AI Workers, Meet Git Worktrees: Coordinating a Whole Local Team in Parallel

I’ve just had one of those nerdy, slightly giddy moments: realising that a single prompt plus a handful of shell scripts has quietly turned my laptop into a small AI software house.

Until now, my “AI workers” were clever but cramped. I had a Product Manager, an Architect, a Developer, and a Test Manager — each with carefully crafted prompts and clear responsibilities for my ClubHub project.

But they were effectively hot-desking in one working tree.
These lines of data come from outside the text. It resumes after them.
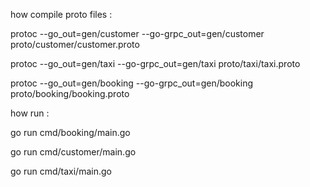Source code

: how compile proto files :

protoc --go_out=gen/customer --go-grpc_out=gen/customer proto/customer/customer.proto


protoc --go_out=gen/taxi --go-grpc_out=gen/taxi proto/taxi/taxi.proto



protoc --go_out=gen/booking --go-grpc_out=gen/booking proto/booking/booking.proto


how run : 

go run cmd/booking/main.go


go run cmd/customer/main.go


go run cmd/taxi/main.go
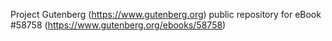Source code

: Project Gutenberg (https://www.gutenberg.org) public repository for
eBook #58758 (https://www.gutenberg.org/ebooks/58758)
I could only really let one of them go wild at a time before Git conflicts and context confusion started piling up.

The breakthrough was simple and obvious in hindsight:

Give every AI worker their own git worktree and branch, and wire that into the scripts and prompts.

Suddenly it feels like the next point of departure for AI workers: not just answering questions or editing a file, but managing collaborative change, at scale, between a bunch of eager little robot colleagues.

---

1. From Single Worker to AI Studio

The ClubHub project already has a strong “AI worker” backbone:

• A system context that explains the architecture, domain model, CI/CD story, and worker protocols.

• Specialised prompts for:

  • Technical Architect – reviews code, identifies technical debt, proposes architectural epics.

  • Technical Product Manager – curates the backlog, fills gaps, keeps epics and acceptance criteria coherent.

  • Test Coverage Worker – focuses purely on nudging coverage upwards on specific handlers and validation paths.

• A backlog with locks in YAML front-matter so AI workers don’t stomp on the same story file.

• A sweeper prompt whose job is to clear stale locks if a worker died or got bored.

On top of that, there is a set of shell scripts:

• codex-developer.sh

• codex-architect.sh

• codex-product-manager.sh

• codex-test-manager.sh

Each script roughly does the same pattern:

1. Resolve the repo root.

2. Source git branch helpers and task lock helpers.

3. Use the backlog to pick a high-priority, unlocked task.

4. Acquire the lock and log the activity.

5. Spin up the right prompt and launch the AI session.

So the “team” was there already: PM, Architect, Dev, Tester, Sweeper.

The bottleneck was the filesystem and Git workflow.

---

2. The Core Problem: Local Concurrency Without Chaos

Running multiple AI workers in parallel on the same working tree is like asking four junior developers to all SSH into the same server and “just coordinate amongst yourselves”.

You get:

• untracked files everywhere,

• half-applied edits,

• and a constant background hum of “wait, what did you just change?”

Even with task locks in the backlog, the codebase itself remained a shared, mutable mess. The prompts were disciplined; the git workflow wasn’t.

What I really wanted was:

• Per-worker isolation for experiments and edits.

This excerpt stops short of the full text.